Jean Rodeck lives in Ridgewood, a community 10 miles north of Woodland Park, just behind the Manitou Experimental Forest.
Rodeck has retired from her position as superintendent of the Florissant Fossil Beds National Monument, but in 2002, she was still working there.
"I remember those days," she says. "I have always prided myself at being independent and self-sufficient. But when the fire came nearer to my house, I stood in my living room and looked at my life and my stuff and just fell apart. I thought, "I can't do this by myself.' But about 10 minutes later, I started moving. I spent about six days moving my things to a storage unit on Ute Pass."
Rodeck took her two cats to a friend's house in Woodland Park, and continued to go to work at the Fossil Beds. At one point, she was told her house had burned.
"A guy from the Forest Service told me the fire had crossed the road and my house was gone," she says. "I was numb. Then, I got news that the report was wrong the fire had crossed the road in a different spot."

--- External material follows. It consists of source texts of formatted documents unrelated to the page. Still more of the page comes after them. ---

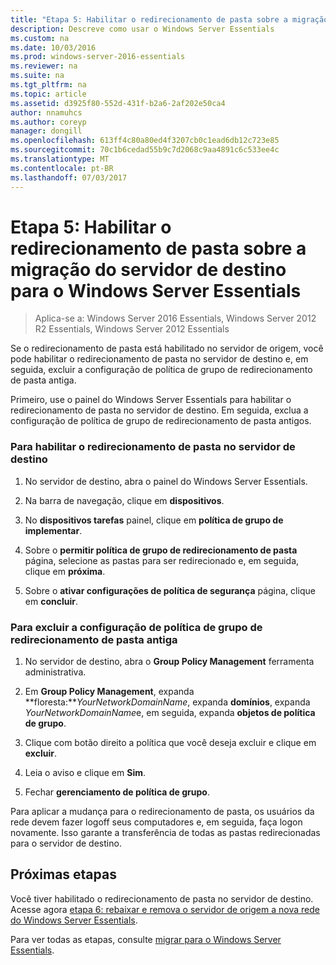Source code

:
 ```yaml
---
title: "Etapa 5: Habilitar o redirecionamento de pasta sobre a migração do servidor de destino para o Windows Server Essentials"
description: Descreve como usar o Windows Server Essentials
ms.custom: na
ms.date: 10/03/2016
ms.prod: windows-server-2016-essentials
ms.reviewer: na
ms.suite: na
ms.tgt_pltfrm: na
ms.topic: article
ms.assetid: d3925f80-552d-431f-b2a6-2af202e50ca4
author: nnamuhcs
ms.author: coreyp
manager: dongill
ms.openlocfilehash: 613ff4c80a80ed4f3207cb0c1ead6db12c723e85
ms.sourcegitcommit: 70c1b6cedad55b9c7d2068c9aa4891c6c533ee4c
ms.translationtype: MT
ms.contentlocale: pt-BR
ms.lasthandoff: 07/03/2017
---
```

# <a name="step-5-enable-folder-redirection-on-the-destination-server-for-windows-server-essentials-migration"></a>Etapa 5: Habilitar o redirecionamento de pasta sobre a migração do servidor de destino para o Windows Server Essentials

>Aplica-se a: Windows Server 2016 Essentials, Windows Server 2012 R2 Essentials, Windows Server 2012 Essentials

Se o redirecionamento de pasta está habilitado no servidor de origem, você pode habilitar o redirecionamento de pasta no servidor de destino e, em seguida, excluir a configuração de política de grupo de redirecionamento de pasta antiga.  
  
 Primeiro, use o painel do Windows Server Essentials para habilitar o redirecionamento de pasta no servidor de destino. Em seguida, exclua a configuração de política de grupo de redirecionamento de pasta antigos.  
  
### <a name="to-enable-folder-redirection-on-the-destination-server"></a>Para habilitar o redirecionamento de pasta no servidor de destino  
  
1.  No servidor de destino, abra o painel do Windows Server Essentials.  
  
2.  Na barra de navegação, clique em **dispositivos**.  
  
3.  No **dispositivos tarefas** painel, clique em **política de grupo de implementar**.  
  
4.  Sobre o **permitir política de grupo de redirecionamento de pasta** página, selecione as pastas para ser redirecionado e, em seguida, clique em **próxima**.  
  
5.  Sobre o **ativar configurações de política de segurança** página, clique em **concluir**.  
  
### <a name="to-delete-the-old-folder-redirection-group-policy-setting"></a>Para excluir a configuração de política de grupo de redirecionamento de pasta antiga  
  
1.  No servidor de destino, abra o **Group Policy Management** ferramenta administrativa.  
  
2.  Em **Group Policy Management**, expanda **floresta:***YourNetworkDomainName*, expanda **domínios**, expanda *YourNetworkDomainName*e, em seguida, expanda **objetos de política de grupo**.  
  
3.  Clique com botão direito a política que você deseja excluir e clique em **excluir**.  
  
4.  Leia o aviso e clique em **Sim**.  
  
5.  Fechar **gerenciamento de política de grupo**.  
  
 Para aplicar a mudança para o redirecionamento de pasta, os usuários da rede devem fazer logoff seus computadores e, em seguida, faça logon novamente. Isso garante a transferência de todas as pastas redirecionadas para o servidor de destino.  
  
## <a name="next-steps"></a>Próximas etapas  
 Você tiver habilitado o redirecionamento de pasta no servidor de destino. Acesse agora [etapa 6: rebaixar e remova o servidor de origem a nova rede do Windows Server Essentials](Step-6--Demote-and-remove-the-Source-Server-from-the-new-Windows-Server-Essentials-network.md).  
  

Para ver todas as etapas, consulte [migrar para o Windows Server Essentials](Migrate-from-Previous-Versions-to-Windows-Server-Essentials-or-Windows-Server-Essentials-Experience.md).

Rodeck's house still stands today, and the memory of the Hayman fire stays with her.
"In five years, I haven't burned a stick of wood in either of my two woodstoves," she says. "And I gave away all the wood I had stored around my house.
"It's the smell of wood smoke that gets me. If I ever smell smoke in the air, I go running outside to check my neighbors' chimneys, or see if they are using charcoal."
Today, she still remembers a tiny elderly woman she met at a forest checkpoint during the fire, when the smoke-filled air around Florissant was thick and brown.
"She had lost everything," Rodeck says. "She had no insurance, no savings, no job. And she said, "I started over once. I can do it again.'
"I think that's the spirit in people that the Hayman fire brought out. That's what I remember most."